Henrik Larsson said:


> I agree with Mr Big, "puñeta" does not sound offensive (at least to me) just sounds informal and it's used to express annoyance.
> 
> I think that in Spain it is not so offensive.


I totally agree, "puñeta" was the name of a specifical sleeve in the Middle Ages, it's said usually (not much offensive): "Vete a hacer puñetas" (viene de: mangas para los puños) un equivalente stronger than "vete a freír espárragos"


----------



## nasio

Long time ago "puñeta" was some kind of lace around the sleeve.
"Ves a hacer puñetas" would mind something like "go to make something tedious" 
Since then to now...
In any case in Spain is very dificult to fins some word really rude.  Near all is allowed.


----------



## pcplus

nasio said:


> Long time ago "puñeta" was some kind of lace around the sleeve.
> "Ves a hacer puñetas" would mind something like "go to make something tedious"
> Since then to now...
> In any case in Spain is very dificult to fins some word really rude. Near all is allowed.

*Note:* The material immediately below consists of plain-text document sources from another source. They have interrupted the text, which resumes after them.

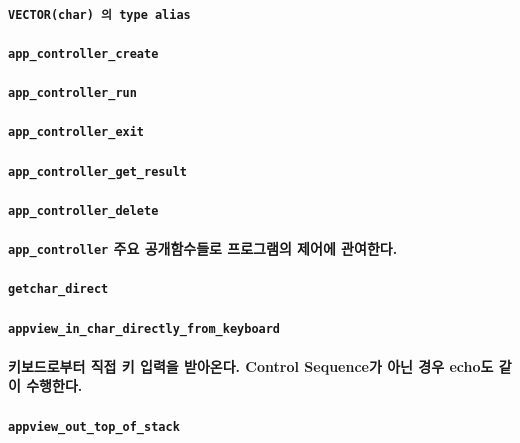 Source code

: \documentclass[UTF8]{report}
\begin{document}
            \paragraph{%
                \normalfont \texttt{VECTOR(char) 의 type alias}
            }

            \paragraph{\texttt{app\_controller\_create}}
            \paragraph{\texttt{app\_controller\_run}}
            \paragraph{\texttt{app\_controller\_exit}}
            \paragraph{\texttt{app\_controller\_get\_result}}
            \paragraph{\texttt{app\_controller\_delete}}
            \paragraph{%
                \normalfont \texttt{app\_controller} 주요 공개함수들로 프로그램의 제어에 관여한다.
            }


            \paragraph{\texttt{getchar\_direct}}
            \paragraph{\texttt{appview\_in\_char\_directly\_from\_keyboard}}
            \paragraph{%
                \normalfont 키보드로부터 직접 키 입력을 받아온다. Control Sequence가 아닌 경우 echo도 같이 수행한다.
            }



            \paragraph{\texttt{appview\_out\_top\_of\_stack}}
\end{document}
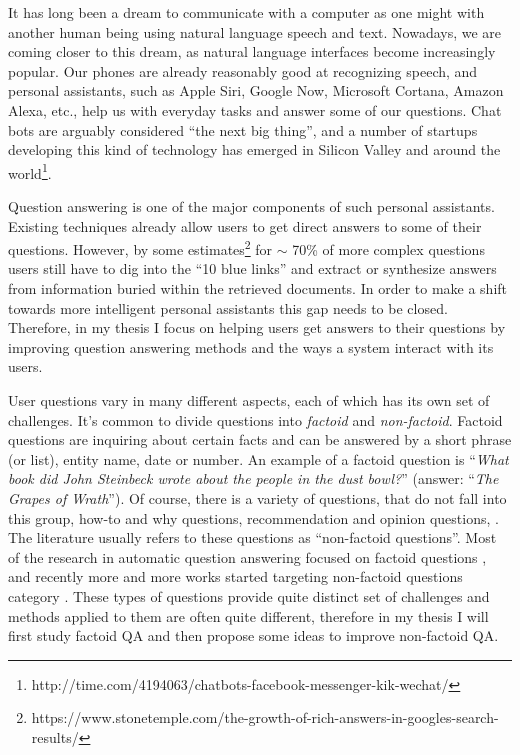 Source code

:%
%
\label{chapter:intro}

\setcounter{page}{1}
\pagestyle{myheadings}

\noindent

It has long been a dream to communicate with a computer as one might with another human being using natural language speech and text.
Nowadays, we are coming closer to this dream, as natural language interfaces become increasingly popular.
Our phones are already reasonably good at recognizing speech, and personal assistants, such as Apple Siri, Google Now, Microsoft Cortana, Amazon Alexa, etc., help us with everyday tasks and answer some of our questions.
Chat bots are arguably considered ``the next big thing'', and a number of startups developing this kind of technology has emerged in Silicon Valley and around the world\footnote{http://time.com/4194063/chatbots-facebook-messenger-kik-wechat/}.

Question answering is one of the major components of such personal assistants.
Existing techniques already allow users to get direct answers to some of their questions.
However, by some estimates\footnote{https://www.stonetemple.com/the-growth-of-rich-answers-in-googles-search-results/} for $\sim$ 70\% of more complex questions users still have to dig into the ``10 blue links'' and extract or synthesize answers from information buried within the retrieved documents.
In order to make a shift towards more intelligent personal assistants this gap needs to be closed.
Therefore, in my thesis I focus on helping users get answers to their questions by improving question answering methods and the ways a system interact with its users.

User questions vary in many different aspects, each of which has its own set of challenges.
It's common to divide questions into \textit{factoid} and \textit{non-factoid}.
Factoid questions are inquiring about certain facts and can be answered by a short phrase (or list), \ie entity name, date or number.
An example of a factoid question is ``\textit{What book did John Steinbeck wrote about the people in the dust bowl?}'' (answer: ``\textit{The Grapes of Wrath}'').
Of course, there is a variety of questions, that do not fall into this group, \eg how-to and why questions, recommendation and opinion questions, \etc.
The literature usually refers to these questions as ``non-factoid questions''.
Most of the research in automatic question answering focused on factoid questions \cite{voorhees2001trec,lin2007exploration,BerantCFL13:sempre,Cafarella:2008:WEP:1453856.1453916}, and recently more and more works started targeting non-factoid questions category \cite{overviewliveqa15,surdeanu2011learning,fried2015higher,sharp2015spinning}.
These types of questions provide quite distinct set of challenges and methods applied to them are often quite different, therefore in my thesis I will first study factoid QA and then propose some ideas to improve non-factoid QA.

I think there are so much Spanish expressions very rude and unpolite I would not recommend to the people to say them. It's a shame the Spanish and some latinoamerican people talk so bad and crude. Shame on you all. Filthy sentences that the people express as it doesn't  really matter without thinking about that


----------



## highway32south

If I said "shit" in church, they would have a heart attack.  If I said "shit" in a bar, they'd say, "hell, yeah!"  I think the degree of vulgarity of any word can only be properly judged by the listener.


----------



## little_flower

Aqui en México si es una palabra ofensiva.

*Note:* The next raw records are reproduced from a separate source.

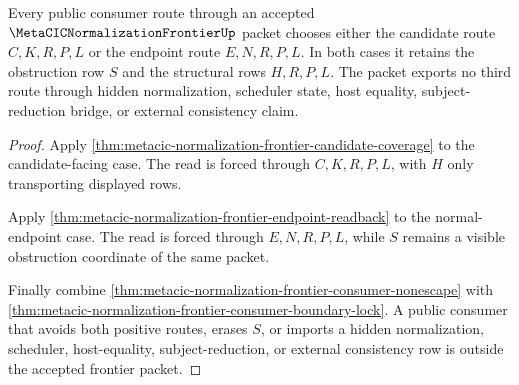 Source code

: \begin{theorem}
\label{thm:metacic-normalization-frontier-consumer-route-public-exhaustion}
Every public consumer route through an accepted
$\MetaCICNormalizationFrontierUp$ packet chooses either the candidate route
$C,K,R,P,L$ or the endpoint route $E,N,R,P,L$. In both cases it retains the
obstruction row $S$ and the structural rows $H,R,P,L$. The packet exports no
third route through hidden normalization, scheduler state, host equality,
subject-reduction bridge, or external consistency claim.
\end{theorem}
\begin{proof}
Apply \autoref{thm:metacic-normalization-frontier-candidate-coverage} to the
candidate-facing case. The read is forced through $C,K,R,P,L$, with $H$ only
transporting displayed rows.

Apply \autoref{thm:metacic-normalization-frontier-endpoint-readback} to the
normal-endpoint case. The read is forced through $E,N,R,P,L$, while $S$
remains a visible obstruction coordinate of the same packet.

Finally combine \autoref{thm:metacic-normalization-frontier-consumer-nonescape}
with \autoref{thm:metacic-normalization-frontier-consumer-boundary-lock}. A
public consumer that avoids both positive routes, erases $S$, or imports a
hidden normalization, scheduler, host-equality, subject-reduction, or external
consistency row is outside the accepted frontier packet.
\end{proof}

Quien es ese puñeta/puñetas?
Estas saliendo con ese puñetas?

Y en algunas partes de mexico tiene tambien tiene connotacion sexual, pero almenos en el norte, segun yo, no se dice tanto en ese sentido
bye!


----------



## Chaf

La palabra “puñeta” en Costa Rica no es tan soez. No es sin embargo, una palabra que utilizaría en un discurso o codeándome con alguien pulcro. En mi país, ésta es un eufemismo de la expresión “Hijo de p…” para lo que dicen “Hijo de Puña” Con esta explicación no pretendo condonar el uso de ninguna de estas expresiones. Con el transcurrir del tiempo se suavizó la frase diciendo “A la puñeta” como expresión de desagrado. Mandar a la puñeta, es mandarlo a comer m… o mandar a alguien al infierno, etc. Sucintamente, en mi patria no es tan fuerte como es en otros países, pero no tan liviana con en España. Yo personalmente no recomiendo el uso --por mi posición como misionero cristiano-- pero especialmente si hay presentes niños y mujeres decentes.

Chaf


----------



## mirx

I disagree with those who say that punieta is an offensive word in Mèxico and more so with the ones who said it wasn't used at all.

And I could asure that any person of the male gender from 10-11 years would know what that word means.  

Una punieta es masturbarse

But then again, Hacerse una punieta sounds completely normal and natural (evrybody has done it)

To the contrary me voy a masturbar (somehow is thought of as evil and perverted).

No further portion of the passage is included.